■ **Work instructions**
Take from the records below each line that holds "TapSpec".

(Plain-text document sources)
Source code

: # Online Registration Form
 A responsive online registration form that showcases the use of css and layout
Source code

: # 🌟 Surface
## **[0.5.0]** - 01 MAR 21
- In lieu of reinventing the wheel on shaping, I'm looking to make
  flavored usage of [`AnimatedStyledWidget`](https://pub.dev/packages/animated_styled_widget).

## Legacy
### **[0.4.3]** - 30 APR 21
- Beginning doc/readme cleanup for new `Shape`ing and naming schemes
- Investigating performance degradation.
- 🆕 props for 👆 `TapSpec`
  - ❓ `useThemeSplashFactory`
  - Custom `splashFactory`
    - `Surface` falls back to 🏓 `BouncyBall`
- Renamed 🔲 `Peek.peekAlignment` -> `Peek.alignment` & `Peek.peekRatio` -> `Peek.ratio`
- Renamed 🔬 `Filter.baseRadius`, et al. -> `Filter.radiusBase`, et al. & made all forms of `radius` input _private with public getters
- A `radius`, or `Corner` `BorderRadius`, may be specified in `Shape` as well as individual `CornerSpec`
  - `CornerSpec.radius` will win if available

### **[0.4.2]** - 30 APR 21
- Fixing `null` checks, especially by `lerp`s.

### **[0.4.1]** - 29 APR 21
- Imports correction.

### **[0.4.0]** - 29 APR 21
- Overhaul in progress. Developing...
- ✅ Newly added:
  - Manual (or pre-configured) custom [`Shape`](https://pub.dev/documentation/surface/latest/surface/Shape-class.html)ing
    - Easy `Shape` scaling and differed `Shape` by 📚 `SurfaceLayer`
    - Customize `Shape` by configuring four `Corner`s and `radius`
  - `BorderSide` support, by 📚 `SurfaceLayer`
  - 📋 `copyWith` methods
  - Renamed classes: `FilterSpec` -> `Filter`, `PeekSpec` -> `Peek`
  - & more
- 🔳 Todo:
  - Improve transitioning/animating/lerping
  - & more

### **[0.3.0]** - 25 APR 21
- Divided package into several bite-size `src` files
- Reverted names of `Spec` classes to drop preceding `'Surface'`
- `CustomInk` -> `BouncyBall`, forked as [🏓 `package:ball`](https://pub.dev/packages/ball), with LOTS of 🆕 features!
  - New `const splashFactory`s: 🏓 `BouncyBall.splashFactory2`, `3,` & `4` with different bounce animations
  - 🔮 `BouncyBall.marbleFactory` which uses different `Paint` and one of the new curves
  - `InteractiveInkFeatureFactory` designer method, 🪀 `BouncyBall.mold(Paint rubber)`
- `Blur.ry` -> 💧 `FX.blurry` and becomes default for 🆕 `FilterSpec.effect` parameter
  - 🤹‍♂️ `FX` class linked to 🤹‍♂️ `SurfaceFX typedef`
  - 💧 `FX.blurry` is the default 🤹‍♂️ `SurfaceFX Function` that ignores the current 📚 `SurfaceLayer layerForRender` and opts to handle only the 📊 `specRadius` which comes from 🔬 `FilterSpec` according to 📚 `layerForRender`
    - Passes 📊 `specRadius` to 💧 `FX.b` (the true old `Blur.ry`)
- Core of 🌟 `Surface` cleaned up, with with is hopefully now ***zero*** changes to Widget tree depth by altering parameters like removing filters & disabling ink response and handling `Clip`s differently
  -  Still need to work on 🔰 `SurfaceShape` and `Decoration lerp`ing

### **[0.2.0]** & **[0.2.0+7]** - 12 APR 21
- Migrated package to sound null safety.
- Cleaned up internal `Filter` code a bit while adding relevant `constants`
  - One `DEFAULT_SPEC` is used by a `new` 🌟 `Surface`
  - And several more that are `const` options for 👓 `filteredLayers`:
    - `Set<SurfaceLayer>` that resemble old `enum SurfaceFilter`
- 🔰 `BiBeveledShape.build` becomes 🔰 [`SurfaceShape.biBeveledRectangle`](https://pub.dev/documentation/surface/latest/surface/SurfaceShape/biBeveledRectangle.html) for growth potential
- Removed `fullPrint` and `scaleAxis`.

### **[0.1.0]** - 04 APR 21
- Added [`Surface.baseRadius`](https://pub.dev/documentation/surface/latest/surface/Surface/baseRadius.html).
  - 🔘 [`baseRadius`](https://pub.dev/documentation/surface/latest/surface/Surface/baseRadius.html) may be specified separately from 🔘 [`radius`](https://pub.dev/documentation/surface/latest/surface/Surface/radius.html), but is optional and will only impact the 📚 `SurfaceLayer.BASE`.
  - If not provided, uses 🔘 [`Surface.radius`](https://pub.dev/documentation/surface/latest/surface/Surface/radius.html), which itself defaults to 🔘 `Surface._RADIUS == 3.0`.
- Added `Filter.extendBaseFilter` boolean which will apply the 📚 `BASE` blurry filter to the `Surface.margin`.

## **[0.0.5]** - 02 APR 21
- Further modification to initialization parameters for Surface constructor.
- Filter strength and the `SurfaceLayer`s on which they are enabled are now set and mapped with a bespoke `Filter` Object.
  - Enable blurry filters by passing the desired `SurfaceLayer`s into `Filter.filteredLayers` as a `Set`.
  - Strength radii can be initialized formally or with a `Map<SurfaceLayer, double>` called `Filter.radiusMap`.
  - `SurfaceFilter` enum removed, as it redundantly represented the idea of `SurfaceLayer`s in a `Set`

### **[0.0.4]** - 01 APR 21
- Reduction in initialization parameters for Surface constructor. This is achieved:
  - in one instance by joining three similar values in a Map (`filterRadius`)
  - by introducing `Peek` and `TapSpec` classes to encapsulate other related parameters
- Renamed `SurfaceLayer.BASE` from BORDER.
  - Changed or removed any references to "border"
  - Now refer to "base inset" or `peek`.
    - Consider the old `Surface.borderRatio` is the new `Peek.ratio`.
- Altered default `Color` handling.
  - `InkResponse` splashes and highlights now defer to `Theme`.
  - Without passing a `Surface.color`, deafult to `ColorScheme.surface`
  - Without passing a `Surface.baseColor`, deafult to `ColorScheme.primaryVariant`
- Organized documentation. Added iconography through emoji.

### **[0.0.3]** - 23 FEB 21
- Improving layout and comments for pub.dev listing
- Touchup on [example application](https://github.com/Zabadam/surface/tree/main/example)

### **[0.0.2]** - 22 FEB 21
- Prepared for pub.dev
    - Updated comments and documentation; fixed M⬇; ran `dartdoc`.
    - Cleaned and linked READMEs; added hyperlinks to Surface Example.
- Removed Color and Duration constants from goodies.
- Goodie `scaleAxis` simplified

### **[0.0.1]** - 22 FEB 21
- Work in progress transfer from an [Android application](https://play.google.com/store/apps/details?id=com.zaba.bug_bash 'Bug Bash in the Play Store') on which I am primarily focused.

■ **Reply to the exercise**
- 🆕 props for 👆 `TapSpec`
  - by introducing `Peek` and `TapSpec` classes to encapsulate other related parameters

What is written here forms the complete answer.